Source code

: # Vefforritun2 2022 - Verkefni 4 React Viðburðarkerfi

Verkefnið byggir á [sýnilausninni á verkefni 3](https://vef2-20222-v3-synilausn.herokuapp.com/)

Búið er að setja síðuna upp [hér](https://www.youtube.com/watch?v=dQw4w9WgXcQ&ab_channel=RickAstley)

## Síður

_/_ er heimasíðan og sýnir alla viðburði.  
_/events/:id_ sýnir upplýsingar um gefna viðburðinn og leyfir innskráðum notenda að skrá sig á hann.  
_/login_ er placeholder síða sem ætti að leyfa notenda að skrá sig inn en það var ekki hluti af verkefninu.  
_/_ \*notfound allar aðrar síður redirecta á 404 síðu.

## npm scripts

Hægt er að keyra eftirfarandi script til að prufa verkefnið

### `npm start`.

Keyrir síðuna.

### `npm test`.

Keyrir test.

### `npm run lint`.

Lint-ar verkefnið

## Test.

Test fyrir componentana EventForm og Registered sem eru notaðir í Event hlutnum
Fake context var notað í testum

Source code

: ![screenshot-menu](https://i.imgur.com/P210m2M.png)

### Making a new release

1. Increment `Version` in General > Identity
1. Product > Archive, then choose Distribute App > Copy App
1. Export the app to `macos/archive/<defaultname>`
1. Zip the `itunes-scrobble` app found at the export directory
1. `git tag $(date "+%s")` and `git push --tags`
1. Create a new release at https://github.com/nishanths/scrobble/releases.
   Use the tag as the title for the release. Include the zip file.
☆ ☆ ☆ ☆ ☆
> What needs to be done: Scan the material above. Copy each line that holds the word "notenda".

> Task result:
_/events/:id_ sýnir upplýsingar um gefna viðburðinn og leyfir innskráðum notenda að skrá sig á hann.  
_/login_ er placeholder síða sem ætti að leyfa notenda að skrá sig inn en það var ekki hluti af verkefninu.  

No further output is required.